Dates - we were given data from 2004-2014. However there were only a few points in 2004 and no consistent volume in 2005. The reviews on Yelp don't really pick up until 2007. For the purposes of my analysis I filtered from 2012-2014. This gave me the bulk of the reviews and a good size of data to work with that was most relevant (assuming more reviews in recent years are more useful).
There were misspellings of the restaurant names that caused major analysis issues. For example, "Zeffirino's" was listed as the only 5 star restaurant on the Las Vegas Strip (with 5 reviews). However, there is another record for "Zeffirino" in the database. That record has the same address, but a different geocoding and neighborhood (welcome to the real-world of data analysis). The bigger issue was that this location had 191 reviews and only 3.5 stars. In other words, at first glance Zeffirino's was the only 5 star restaurant on the strip. If you didn't examine the data closely, you would have come to the wrong conclusion. This was just one of many traps in the data. To resolve this, I filtered for the neighborhood equal to the "The Strip" and added a filter for rating excluding 5, dropping the Zeffirino records completely.
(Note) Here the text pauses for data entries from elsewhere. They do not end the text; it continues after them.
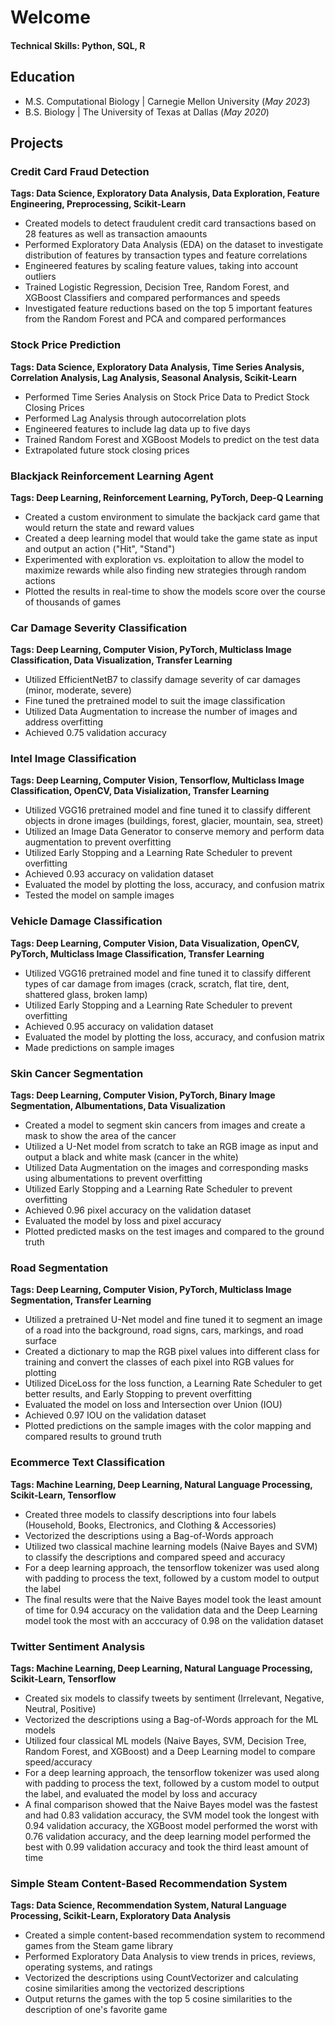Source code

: # Welcome
#### Technical Skills: Python, SQL, R

## Education
- M.S. Computational Biology | Carnegie Mellon University (_May 2023_)
- B.S. Biology | The University of Texas at Dallas (_May 2020_)

## Projects
### Credit Card Fraud Detection 
**Tags: Data Science, Exploratory Data Analysis, Data Exploration, Feature Engineering, Preprocessing, Scikit-Learn**
- Created models to detect fraudulent credit card transactions based on 28 features as well as transaction amaounts
- Performed Exploratory Data Analysis (EDA) on the dataset to investigate distribution of features by transaction types and feature correlations
- Engineered features by scaling feature values, taking into account outliers
- Trained Logistic Regression, Decision Tree, Random Forest, and XGBoost Classifiers and compared performances and speeds
- Investigated feature reductions based on the top 5 important features from the Random Forest and PCA and compared performances

### Stock Price Prediction
**Tags: Data Science, Exploratory Data Analysis, Time Series Analysis, Correlation Analysis, Lag Analysis, Seasonal Analysis, Scikit-Learn**
- Performed Time Series Analysis on Stock Price Data to Predict Stock Closing Prices
- Performed Lag Analysis through autocorrelation plots
- Engineered features to include lag data up to five days
- Trained Random Forest and XGBoost Models to predict on the test data
- Extrapolated future stock closing prices

### Blackjack Reinforcement Learning Agent
**Tags: Deep Learning, Reinforcement Learning, PyTorch, Deep-Q Learning**
- Created a custom environment to simulate the backjack card game that would return the state and reward values
- Created a deep learning model that would take the game state as input and output an action ("Hit", "Stand")
- Experimented with exploration vs. exploitation to allow the model to maximize rewards while also finding new strategies through random actions
- Plotted the results in real-time to show the models score over the course of thousands of games

### Car Damage Severity Classification
**Tags: Deep Learning, Computer Vision, PyTorch, Multiclass Image Classification, Data Visualization, Transfer Learning**
- Utilized EfficientNetB7 to classify damage severity of car damages (minor, moderate, severe)
- Fine tuned the pretrained model to suit the image classification
- Utilized Data Augmentation to increase the number of images and address overfitting
- Achieved 0.75 validation accuracy

### Intel Image Classification
**Tags: Deep Learning, Computer Vision, Tensorflow, Multiclass Image Classification, OpenCV, Data Visialization, Transfer Learning**
- Utilized VGG16 pretrained model and fine tuned it to classify different objects in drone images (buildings, forest, glacier, mountain, sea, street)
- Utilized an Image Data Generator to conserve memory and perform data augmentation to prevent overfitting
- Utilized Early Stopping and a Learning Rate Scheduler to prevent overfitting
- Achieved 0.93 accuracy on validation dataset
- Evaluated the model by plotting the loss, accuracy, and confusion matrix
- Tested the model on sample images

### Vehicle Damage Classification
**Tags: Deep Learning, Computer Vision, Data Visualization, OpenCV, PyTorch, Multiclass Image Classification, Transfer Learning**
- Utilized VGG16 pretrained model and fine tuned it to classify different types of car damage from images (crack, scratch, flat tire, dent, shattered glass, broken lamp)
- Utilized Early Stopping and a Learning Rate Scheduler to prevent overfitting
- Achieved 0.95 accuracy on validation dataset
- Evaluated the model by plotting the loss, accuracy, and confusion matrix
- Made predictions on sample images

### Skin Cancer Segmentation
**Tags: Deep Learning, Computer Vision, PyTorch, Binary Image Segmentation, Albumentations, Data Visualization**
- Created a model to segment skin cancers from images and create a mask to show the area of the cancer
- Utilized a U-Net model from scratch to take an RGB image as input and output a black and white mask (cancer in the white)
- Utilized Data Augmentation on the images and corresponding masks using albumentations to prevent overfitting
- Utilized Early Stopping and a Learning Rate Scheduler to prevent overfitting
- Achieved 0.96 pixel accuracy on the validation dataset
- Evaluated the model by loss and pixel accuracy
- Plotted predicted masks on the test images and compared to the ground truth

### Road Segmentation 
**Tags: Deep Learning, Computer Vision, PyTorch, Multiclass Image Segmentation, Transfer Learning**
- Utilized a pretrained U-Net model and fine tuned it to segment an image of a road into the background, road signs, cars, markings, and road surface
- Created a dictionary to map the RGB pixel values into different class for training and convert the classes of each pixel into RGB values for plotting
- Utilized DiceLoss for the loss function, a Learning Rate Scheduler to get better results, and Early Stopping to prevent overfitting
- Evaluated the model on loss and Intersection over Union (IOU)
- Achieved 0.97 IOU on the validation dataset
- Plotted predictions on the sample images with the color mapping and compared results to ground truth

### Ecommerce Text Classification
**Tags: Machine Learning, Deep Learning, Natural Language Processing, Scikit-Learn, Tensorflow**
- Created three models to classify descriptions into four labels (Household, Books, Electronics, and Clothing & Accessories)
- Vectorized the descriptions using a Bag-of-Words approach
- Utilized two classical machine learning models (Naive Bayes and SVM) to classify the descriptions and compared speed and accuracy
- For a deep learning approach, the tensorflow tokenizer was used along with padding to process the text, followed by a custom model to output the label
- The final results were that the Naive Bayes model took the least amount of time for 0.94 accuracy on the validation data and the Deep Learning model took the most with an acccuracy of 0.98 on the validation dataset

### Twitter Sentiment Analysis
**Tags: Machine Learning, Deep Learning, Natural Language Processing, Scikit-Learn, Tensorflow**
- Created six models to classify tweets by sentiment (Irrelevant, Negative, Neutral, Positive)
- Vectorized the descriptions using a Bag-of-Words approach for the ML models
- Utilized four classical ML models (Naive Bayes, SVM, Decision Tree, Random Forest, and XGBoost) and a Deep Learning model to compare speed/accuracy
- For a deep learning approach, the tensorflow tokenizer was used along with padding to process the text, followed by a custom model to output the label, and evaluated the model by loss and accuracy
- A final comparison showed that the Naive Bayes model was the fastest and had 0.83 validation accuracy, the SVM model took the longest with 0.94 validation accuracy, the XGBoost model performed the worst with 0.76 validation accuracy, and the deep learning model performed the best with 0.99 validation accuracy and took the third least amount of time

### Simple Steam Content-Based Recommendation System
**Tags: Data Science, Recommendation System, Natural Language Processing, Scikit-Learn, Exploratory Data Analysis**
- Created a simple content-based recommendation system to recommend games from the Steam game library
- Performed Exploratory Data Analysis to view trends in prices, reviews, operating systems, and ratings
- Vectorized the descriptions using CountVectorizer and calculating cosine similarities among the vectorized descriptions
- Output returns the games with the top 5 cosine similarities to the description of one's favorite game
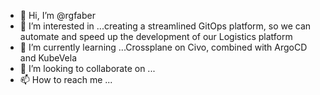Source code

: - 👋 Hi, I’m @rgfaber
- 👀 I’m interested in ...creating a streamlined GitOps platform, so we can automate and speed up the development of our Logistics platform
- 🌱 I’m currently learning ...Crossplane on Civo, combined with ArgoCD and KubeVela
- 💞️ I’m looking to collaborate on ...
- 📫 How to reach me ...

<!---
rgfaber/rgfaber is a ✨ special ✨ repository because its `README.md` (this file) appears on your GitHub profile.
You can click the Preview link to take a look at your changes.
--->
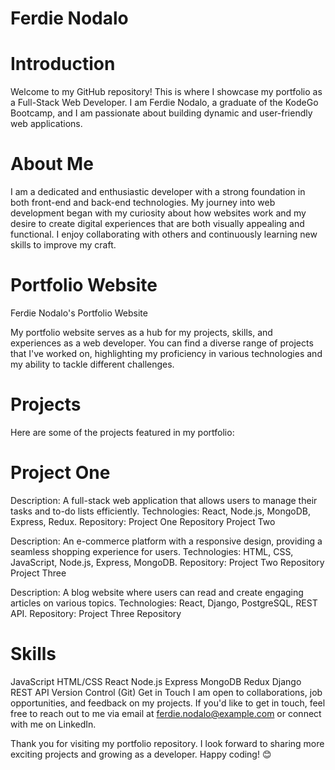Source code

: # Ferdie Nodalo

# Introduction
Welcome to my GitHub repository! This is where I showcase my portfolio as a Full-Stack Web Developer. I am Ferdie Nodalo, a graduate of the KodeGo Bootcamp, and I am passionate about building dynamic and user-friendly web applications.

# About Me
I am a dedicated and enthusiastic developer with a strong foundation in both front-end and back-end technologies. My journey into web development began with my curiosity about how websites work and my desire to create digital experiences that are both visually appealing and functional. I enjoy collaborating with others and continuously learning new skills to improve my craft.

# Portfolio Website
Ferdie Nodalo's Portfolio Website

My portfolio website serves as a hub for my projects, skills, and experiences as a web developer. You can find a diverse range of projects that I've worked on, highlighting my proficiency in various technologies and my ability to tackle different challenges.

# Projects
Here are some of the projects featured in my portfolio:

# Project One

Description: A full-stack web application that allows users to manage their tasks and to-do lists efficiently.
Technologies: React, Node.js, MongoDB, Express, Redux.
Repository: Project One Repository
Project Two

Description: An e-commerce platform with a responsive design, providing a seamless shopping experience for users.
Technologies: HTML, CSS, JavaScript, Node.js, Express, MongoDB.
Repository: Project Two Repository
Project Three

Description: A blog website where users can read and create engaging articles on various topics.
Technologies: React, Django, PostgreSQL, REST API.
Repository: Project Three Repository
# Skills
JavaScript
HTML/CSS
React
Node.js
Express
MongoDB
Redux
Django
REST API
Version Control (Git)
Get in Touch
I am open to collaborations, job opportunities, and feedback on my projects. If you'd like to get in touch, feel free to reach out to me via email at ferdie.nodalo@example.com or connect with me on LinkedIn.

Thank you for visiting my portfolio repository. I look forward to sharing more exciting projects and growing as a developer. Happy coding! 😊
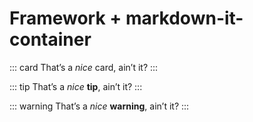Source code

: # Framework + markdown-it-container

::: card
That’s a _nice_ card, ain’t it?
:::

::: tip
That’s a _nice_ **tip**, ain’t it?
:::

::: warning
That’s a _nice_ **warning**, ain’t it?
:::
For those in attendance, you witnessed my Tableau crash, but the software didn't actually "crash". I was moving so fast at the beginning that I filtered for "NY" by mistake instead of "NV" on my very first filter. This was immediately apparent when I was working with the neighborhood field 2 minutes later, so I quickly went back to the filter to adjust it. That's where things went screwy. For some reason, I couldn't filter out NY and get NV back in. It should have been two clicks, but I tried a few times, clicking and unclicking, selecting all and deselecting, and it wasn't working correctly. Being 2 minutes into the viz, I was worried about trying to debug it (of course it worked perfectly in my hotel room later that night, so maybe I was just moving too fast or had made some other mistake along the way). I made a decision in the moment to just start over. In hindsight, I would have been better off using the wonderful unlimited "back" in Tableau because it would have saved me about 20 seconds loading the massive workbook again.
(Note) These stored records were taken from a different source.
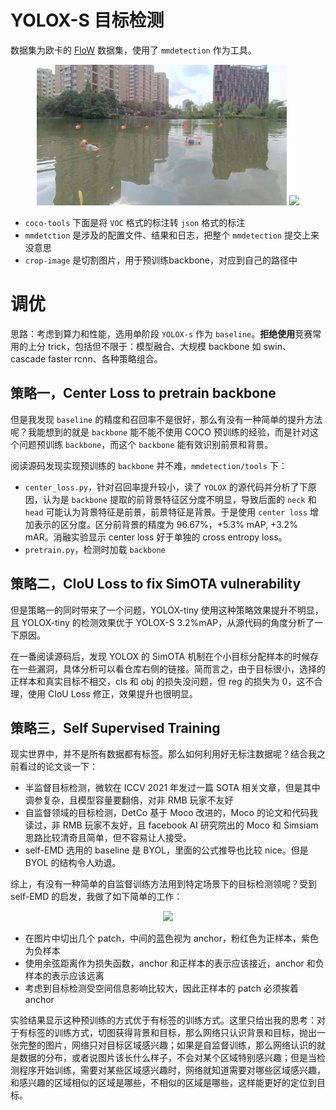 # YOLOX-S 目标检测

数据集为欧卡的 [FloW](http://www.orca-tech.cn/datasets/FloW/FloW-Img) 数据集，使用了 `mmdetection` 作为工具。

<p align="center">
    <img src="./sample/1.jpg" width="400">
    <img src="./sample/res.gif" width="400">
</p>

- `coco-tools` 下面是将 `VOC` 格式的标注转 `json` 格式的标注
- `mmdetction` 是涉及的配置文件、结果和日志，把整个 `mmdetection` 提交上来没意思
- `crop-image` 是切割图片，用于预训练backbone，对应到自己的路径中

# 调优

思路：考虑到算力和性能，选用单阶段 `YOLOX-s` 作为 `baseline`。**拒绝使用**竞赛常用的上分 trick，包括但不限于：模型融合、大规模 backbone 如 swin、cascade faster rcnn、各种策略组合。

## 策略一，Center Loss to pretrain backbone

但是我发现 `baseline` 的精度和召回率不是很好，那么有没有一种简单的提升方法呢？我能想到的就是 `backbone` 能不能不使用 COCO 预训练的经验，而是针对这个问题预训练 `backbone`，而这个 `backbone` 能有效识别前景和背景。

阅读源码发现实现预训练的 `backbone` 并不难，`mmdetection/tools` 下：

- `center_loss.py`，针对召回率提升较小，读了 `YOLOX` 的源代码并分析了下原因，认为是 `backbone` 提取的前背景特征区分度不明显，导致后面的 `neck` 和 `head` 可能认为背景特征是前景，前景特征是背景。于是使用 `center loss` 增加表示的区分度。区分前背景的精度为 96.67%，+5.3% mAP, +3.2% mAR。消融实验显示 center loss 好于单独的 cross entropy loss。
- `pretrain.py`，检测时加载 `backbone`

## 策略二，CIoU Loss to fix SimOTA vulnerability

但是策略一的同时带来了一个问题，YOLOX-tiny 使用这种策略效果提升不明显，且 YOLOX-tiny 的检测效果优于 YOLOX-S 3.2%mAP，从源代码的角度分析了一下原因。

在一番阅读源码后，发现 YOLOX 的 SimOTA 机制在个小目标分配样本的时候存在一些漏洞，具体分析可以看仓库右侧的链接。简而言之，由于目标很小，选择的正样本和真实目标不相交，cls 和 obj 的损失没问题，但 reg 的损失为 0，这不合理，使用 CIoU Loss 修正，效果提升也很明显。

## 策略三，Self Supervised Training

现实世界中，并不是所有数据都有标签。那么如何利用好无标注数据呢？结合我之前看过的论文谈一下：

- 半监督目标检测，微软在 ICCV 2021 年发过一篇 SOTA 相关文章，但是其中调参复杂，且模型容量要翻倍，对非 RMB 玩家不友好
- 自监督领域的目标检测，DetCo 基于 Moco 改进的，Moco 的论文和代码我读过，非 RMB 玩家不友好，且 facebook AI 研究院出的 Moco 和 Simsiam 思路比较清奇且简单，但不容易让人接受。
- self-EMD 选用的 baseline 是 BYOL，里面的公式推导也比较 nice。但是 BYOL 的结构令人劝退。

综上，有没有一种简单的自监督训练方法用到特定场景下的目标检测领呢？受到 self-EMD 的启发，我做了如下简单的工作：

<p align="center">
    <img src="./sample/ssl.png" width="600">
</p>

- 在图片中切出几个 patch，中间的蓝色视为 anchor，粉红色为正样本，紫色为负样本
- 使用余弦距离作为损失函数，anchor 和正样本的表示应该接近，anchor 和负样本的表示应该远离
- 考虑到目标检测受空间信息影响比较大，因此正样本的 patch 必须挨着 anchor

实验结果显示这种预训练的方式优于有标签的训练方式。这里只给出我的思考：对于有标签的训练方式，切图获得背景和目标，那么网络只认识背景和目标，抛出一张完整的图片，网络只对目标区域感兴趣；如果是自监督训练，那么网络认识的就是数据的分布，或者说图片该长什么样子，不会对某个区域特别感兴趣；但是当检测程序开始训练，需要对某些区域感兴趣时，网络就知道需要对哪些区域感兴趣，和感兴趣的区域相似的区域是哪些，不相似的区域是哪些，这样能更好的定位到目标。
After the "crash", a few people in the audience were yelling "save" during the competition and even my great souz-vizzer, Michael Kovner, came over and said "Control S". The problem was that because of the size of the data, it took about 45 seconds to save anything. So each vizzer knew intimately well that there were a few things NOT to do and trying to save the workbook during the competition was most certainly one to avoid. One option would have been to save the twb file without the data, but we weren't given the original data file to connect to; we were only given a twbx file to start with. At this point I was just trying to work as fast as possible. The other thing we all avoided was using the text field of the reviews. The text field was so big (the primary reason the file is 1/2 gig), that trying to do any calculations to parse that field, search for words, or use it without filtering it way down was just too costly on time.
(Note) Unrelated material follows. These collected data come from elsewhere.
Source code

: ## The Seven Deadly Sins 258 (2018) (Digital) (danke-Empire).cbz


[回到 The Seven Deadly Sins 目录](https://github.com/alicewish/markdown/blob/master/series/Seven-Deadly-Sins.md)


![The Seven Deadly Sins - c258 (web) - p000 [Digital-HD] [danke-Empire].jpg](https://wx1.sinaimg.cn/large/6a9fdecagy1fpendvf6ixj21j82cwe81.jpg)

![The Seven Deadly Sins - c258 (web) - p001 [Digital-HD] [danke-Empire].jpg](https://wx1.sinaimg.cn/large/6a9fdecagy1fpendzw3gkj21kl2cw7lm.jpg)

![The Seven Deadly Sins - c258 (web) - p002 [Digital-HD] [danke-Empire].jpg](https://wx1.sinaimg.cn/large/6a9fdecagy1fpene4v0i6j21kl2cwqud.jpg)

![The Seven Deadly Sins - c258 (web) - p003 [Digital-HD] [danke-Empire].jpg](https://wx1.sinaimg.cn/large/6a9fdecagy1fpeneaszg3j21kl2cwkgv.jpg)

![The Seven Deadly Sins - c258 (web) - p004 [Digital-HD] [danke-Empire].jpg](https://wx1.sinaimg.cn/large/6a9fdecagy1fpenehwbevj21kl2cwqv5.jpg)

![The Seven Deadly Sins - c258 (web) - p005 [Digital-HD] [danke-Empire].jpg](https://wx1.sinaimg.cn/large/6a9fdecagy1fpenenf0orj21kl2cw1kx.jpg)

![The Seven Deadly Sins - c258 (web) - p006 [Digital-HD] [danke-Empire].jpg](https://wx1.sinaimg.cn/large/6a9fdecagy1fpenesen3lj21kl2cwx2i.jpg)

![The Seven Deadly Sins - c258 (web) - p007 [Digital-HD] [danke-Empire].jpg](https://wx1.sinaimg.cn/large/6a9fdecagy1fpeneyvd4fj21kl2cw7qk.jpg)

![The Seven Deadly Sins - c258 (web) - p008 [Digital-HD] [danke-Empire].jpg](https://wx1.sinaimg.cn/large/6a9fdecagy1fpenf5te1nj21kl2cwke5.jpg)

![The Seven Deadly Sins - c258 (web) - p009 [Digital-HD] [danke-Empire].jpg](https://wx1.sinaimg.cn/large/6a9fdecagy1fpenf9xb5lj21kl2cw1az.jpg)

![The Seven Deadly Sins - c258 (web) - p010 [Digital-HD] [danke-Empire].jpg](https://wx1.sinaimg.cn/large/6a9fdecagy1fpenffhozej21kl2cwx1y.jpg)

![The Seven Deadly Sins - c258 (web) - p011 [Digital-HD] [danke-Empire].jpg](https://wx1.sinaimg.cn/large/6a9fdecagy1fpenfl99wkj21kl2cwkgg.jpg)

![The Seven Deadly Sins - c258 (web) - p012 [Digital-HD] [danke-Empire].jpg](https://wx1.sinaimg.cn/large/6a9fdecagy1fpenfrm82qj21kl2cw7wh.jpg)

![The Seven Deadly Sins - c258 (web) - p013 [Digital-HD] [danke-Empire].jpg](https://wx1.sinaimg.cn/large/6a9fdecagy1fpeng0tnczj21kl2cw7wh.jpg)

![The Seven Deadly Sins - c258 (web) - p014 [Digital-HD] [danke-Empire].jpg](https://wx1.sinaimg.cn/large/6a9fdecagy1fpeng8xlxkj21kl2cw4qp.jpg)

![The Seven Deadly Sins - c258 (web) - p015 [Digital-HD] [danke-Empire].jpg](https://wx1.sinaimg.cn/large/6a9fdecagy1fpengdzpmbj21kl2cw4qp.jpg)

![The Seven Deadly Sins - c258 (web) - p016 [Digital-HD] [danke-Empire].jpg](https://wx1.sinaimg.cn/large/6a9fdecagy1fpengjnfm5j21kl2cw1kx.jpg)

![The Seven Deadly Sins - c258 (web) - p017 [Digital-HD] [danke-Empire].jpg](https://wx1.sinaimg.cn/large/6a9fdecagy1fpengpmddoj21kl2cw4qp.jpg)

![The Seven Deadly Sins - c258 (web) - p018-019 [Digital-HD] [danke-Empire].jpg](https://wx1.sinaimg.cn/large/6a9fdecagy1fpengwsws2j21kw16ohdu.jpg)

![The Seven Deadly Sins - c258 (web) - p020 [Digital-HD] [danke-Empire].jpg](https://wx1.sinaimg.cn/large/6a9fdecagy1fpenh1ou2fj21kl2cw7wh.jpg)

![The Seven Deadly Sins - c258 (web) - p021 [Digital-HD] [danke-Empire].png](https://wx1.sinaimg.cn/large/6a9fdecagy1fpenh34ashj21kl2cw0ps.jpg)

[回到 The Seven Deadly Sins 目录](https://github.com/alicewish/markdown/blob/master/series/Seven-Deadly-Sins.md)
Along those same lines, Ryan Sleeper (one of the judges), mentioned in his final comments that I could have used Tableau instead of Excel to create the data for the roulette wheel. He is completely correct. However, I chose Excel in this case because of speed. The time it was taking to do the extra calculations in Tableau for 60 records was too long. It was much easier to just copy and paste rows in Excel and then simply paste the finished data back into Tableau. A few people asked if the Roulette Wheel would spin. Michael and I actually discussed this and explored the idea of using a parameter to "spin the wheel" in some manner. I wasn't happy with anything I explored, so we decided to leave it as a Hover option, over both the wheel and the board. When you only have 20 minutes, 17 in my case after the crash, every second counts. So we had to make some design decisions on that one to make sure I could finish in 20 minutes.
Even with the 17 minutes I had, I was really close to where I wanted to be. There were some formatting things and a few dashboard actions, but overall I was nearly done. In the end John Mathis won the IronViz with a great visualization "Reviewing the Reviewers". Congrats John!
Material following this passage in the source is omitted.